This week, as the clock counts down on Breaking Bad, Vulture has heard from superfan Damon Lindelof, who explained how Heisenberg was like Batman, and former cast member Krysten Ritter, who is still rooting for Walt. We also reached out to another fan of the show, The Good Wife executive producer Robert King, to ask him to reflect on the show's end. He wrote back to say that he'll miss all the ... laughs.
David Chase once said The Sopranos was "ambiguous to the point where, to this day, I'm not really sure whether it was a drama or a comedy.” The same, to me, is doubly true of Breaking Bad. It’s a funny show. Sometimes laugh-out-loud funny. And, to me, that’s what separates it and The Sopranos from the monochromatic “bad men in bad times” shows that plague us.
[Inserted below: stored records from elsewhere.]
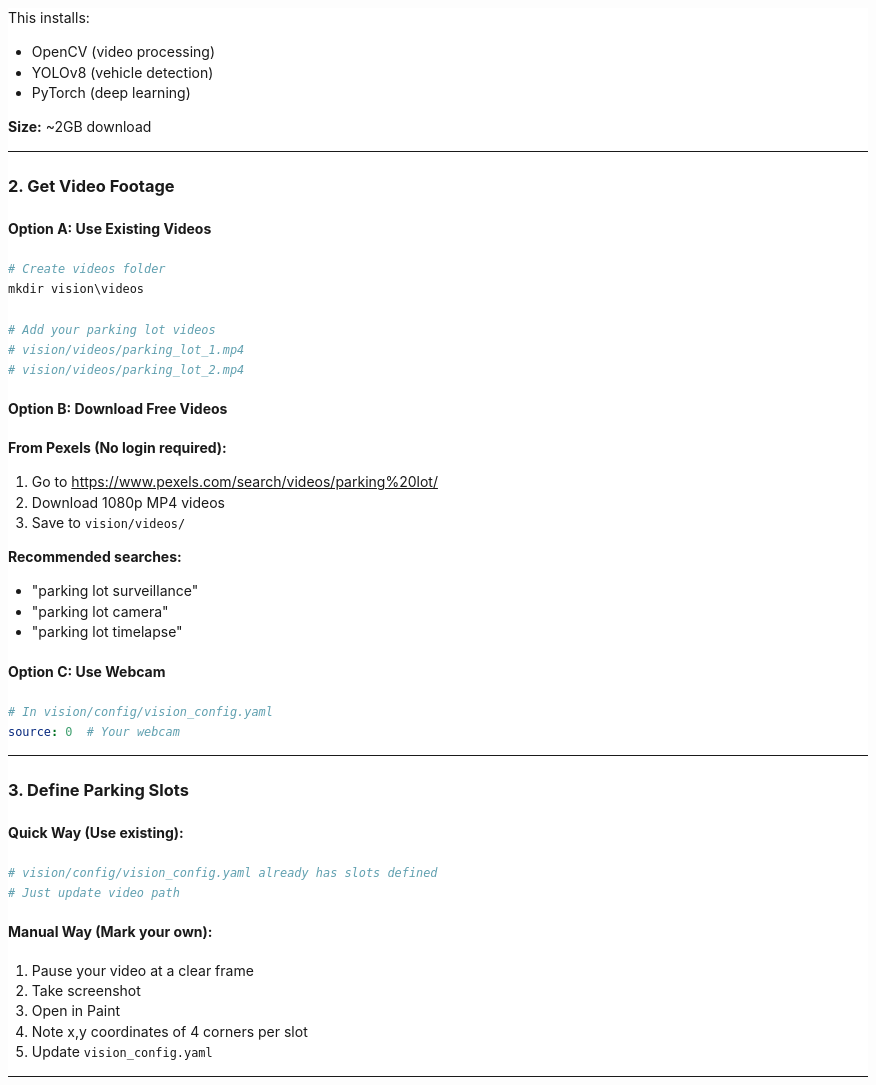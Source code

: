 This installs:
- OpenCV (video processing)
- YOLOv8 (vehicle detection)
- PyTorch (deep learning)

**Size:** ~2GB download

---

### 2. Get Video Footage

#### Option A: Use Existing Videos
```powershell
# Create videos folder
mkdir vision\videos

# Add your parking lot videos
# vision/videos/parking_lot_1.mp4
# vision/videos/parking_lot_2.mp4
```

#### Option B: Download Free Videos

**From Pexels (No login required):**
1. Go to https://www.pexels.com/search/videos/parking%20lot/
2. Download 1080p MP4 videos
3. Save to `vision/videos/`

**Recommended searches:**
- "parking lot surveillance"
- "parking lot camera"
- "parking lot timelapse"

#### Option C: Use Webcam
```yaml
# In vision/config/vision_config.yaml
source: 0  # Your webcam
```

---

### 3. Define Parking Slots

#### Quick Way (Use existing):
```yaml
# vision/config/vision_config.yaml already has slots defined
# Just update video path
```

#### Manual Way (Mark your own):
1. Pause your video at a clear frame
2. Take screenshot
3. Open in Paint
4. Note x,y coordinates of 4 corners per slot
5. Update `vision_config.yaml`

---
At a certain point with Breaking Bad, you just end up listing your favorite moments, and there’s nothing wrong with that: just step back and let Vince Gilligan and his writers do the work for you. My favorite comic moment is still Skyler and Walter at a high school D.A.R.E. conference where Walter reaches under the table between a stunned Skyler’s legs to masturbate her. But there’s also the perfectly farcical confluence of misunderstandings when Skyler thinks that Walt is using marijuana, and Marie misunderstands her concerns, thinking Walt Jr. is using marijuana; and she then convinces Hank to scare an oblivious Junior straight by taking him to the Crystal Palace where Hank covers for Junior’s disability by telling an addict he’s an injured football star. And yes, the best way to tell that sequence is in a run-on sentence.
Breaking Bad will be missed for many reasons, but, for me, it’s the jokes. All the other “bad men” shows might have a character using a magnetic car bomb, but they would never have him get the bomb stuck to an elevator door. They might have the bad man hiding out in the woods, but they’d never leave him with two copies of Mr. Magorium’s Wonder Emporium. Good-bye, Breaking Bad. Thanks for the laughs.